Image interpretation: Learning analytics-informed education opportunities.

OBJECTIVES: Using a sample of pediatric chest radiographs (pCXR) taken to rule out pneumonia, we obtained diagnostic interpretations from physicians and used learning analytics to determine the radiographic variables and participant review processes that predicted for an incorrect diagnostic interpretation. METHODS: This was a prospective cross-sectional study. A convenience sample of frontline physicians with a range of experience levels interpreted 200 pCXR presented using a customized online radiograph presentation platform. Participants were asked to determine absence or presence (with respective location) of pneumonia. The pCXR were categorized for specific image-based variables potentially associated with interpretation difficulty. We also generated heat maps displaying the locations of diagnostic error among normal pCXR. Finally, we compared image review processes in participants with higher versus lower levels of clinical experience. RESULTS: We enrolled 83 participants (20 medical students, 40 postgraduate trainees, and 23 faculty) and obtained 12,178 case interpretations. Variables that predicted for increased pCXR interpretation difficulty were pneumonia versus no pneumonia (ß = 8.7, 95% confidence interval [CI] = 7.4 to 10.0), low versus higher visibility of pneumonia (ß = -2.2, 95% CI = -2.7 to -1.7), nonspecific lung pathology (ß = 0.9, 95% CI = 0.40 to 1.5), localized versus multifocal pneumonia (ß = -0.5, 95% CI = -0.8 to -0.1), and one versus two views (ß = 0.9, 95% CI = 0.01 to 1.9).
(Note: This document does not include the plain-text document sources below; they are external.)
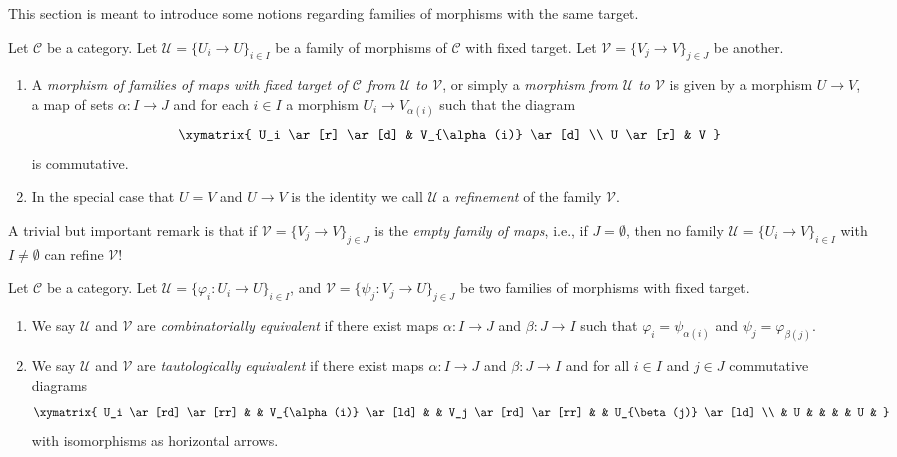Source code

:\noindent
This section is meant to introduce some notions regarding
families of morphisms with the same target.

\begin{definition}
\label{definition-morphism-coverings}
Let $\mathcal{C}$ be a category.
Let $\mathcal{U} = \{U_i \to U\}_{i\in I}$ be a family
of morphisms of $\mathcal{C}$ with fixed target.
Let $\mathcal{V} = \{V_j \to V\}_{j\in J}$ be another.
\begin{enumerate}
\item
A {\it morphism of families of maps with fixed target
of $\mathcal{C}$ from  $\mathcal{U}$ to $\mathcal{V}$},
or simply a {\it morphism from $\mathcal{U}$ to $\mathcal{V}$}
is given by a morphism $U \to V$, a map of sets
$\alpha : I \to J$ and for each $i\in I$
a morphism $U_i \to V_{\alpha(i)}$ such that the diagram
$$
\xymatrix{
U_i \ar[r] \ar[d]
&
V_{\alpha(i)} \ar[d]
\\
U \ar[r]
&
V
}
$$
is commutative.
\item In the special case that $U = V$ and $U \to V$ is the identity
we call $\mathcal{U}$ a {\it refinement} of the family $\mathcal{V}$.
\end{enumerate}
\end{definition}

\noindent
A trivial but important remark is that if
$\mathcal{V} = \{V_j \to V\}_{j \in J}$
is the {\it empty family of maps}, i.e., if $J = \emptyset$, then no
family $\mathcal{U} = \{U_i \to V\}_{i \in I}$ with $I \not = \emptyset$
can refine $\mathcal{V}$!

\begin{definition}
\label{definition-combinatorial-tautological}
Let $\mathcal{C}$ be a category.
Let $\mathcal{U} = \{\varphi_i : U_i \to U\}_{i\in I}$, and
$\mathcal{V} = \{\psi_j : V_j \to U\}_{j\in J}$ be two families of morphisms
with fixed target.
\begin{enumerate}
\item  We say $\mathcal{U}$ and $\mathcal{V}$ are
{\it combinatorially equivalent}
if there exist maps
$\alpha : I \to J$ and $\beta : J\to I$ such that
$\varphi_i = \psi_{\alpha(i)}$ and $\psi_j = \varphi_{\beta(j)}$.
\item We say $\mathcal{U}$ and $\mathcal{V}$ are
{\it tautologically equivalent} if there exist maps
$\alpha : I \to J$ and $\beta : J\to I$ and
for all $i\in I$ and $j \in J$ commutative diagrams
$$
\xymatrix{
U_i \ar[rd] \ar[rr] & &
V_{\alpha(i)} \ar[ld] & &
V_j \ar[rd] \ar[rr] & &
U_{\beta(j)} \ar[ld] \\
&
U & & & &
U &
}
$$
with isomorphisms as horizontal arrows.
\end{enumerate}
\end{definition}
A review of diagnostic errors identified that bony structures, vessels in the perihilar region, peribronchial thickening, and thymus were often mistaken for pneumonia. Participants with lower experience were less accurate when they reviewed one of two available views (p < 0.0001), and accuracy of those with higher experience increased with increased confidence in their response (p < 0.0001). CONCLUSIONS: Using learning analytics, we identified actionable learning opportunities for pCXR interpretation, which can be used to allow for a customized weighting of which cases to practice. Furthermore, experienced-novice comparisons revealed image review processes that were associated with greater diagnostic accuracy, providing additional insight into skill development of image interpretation.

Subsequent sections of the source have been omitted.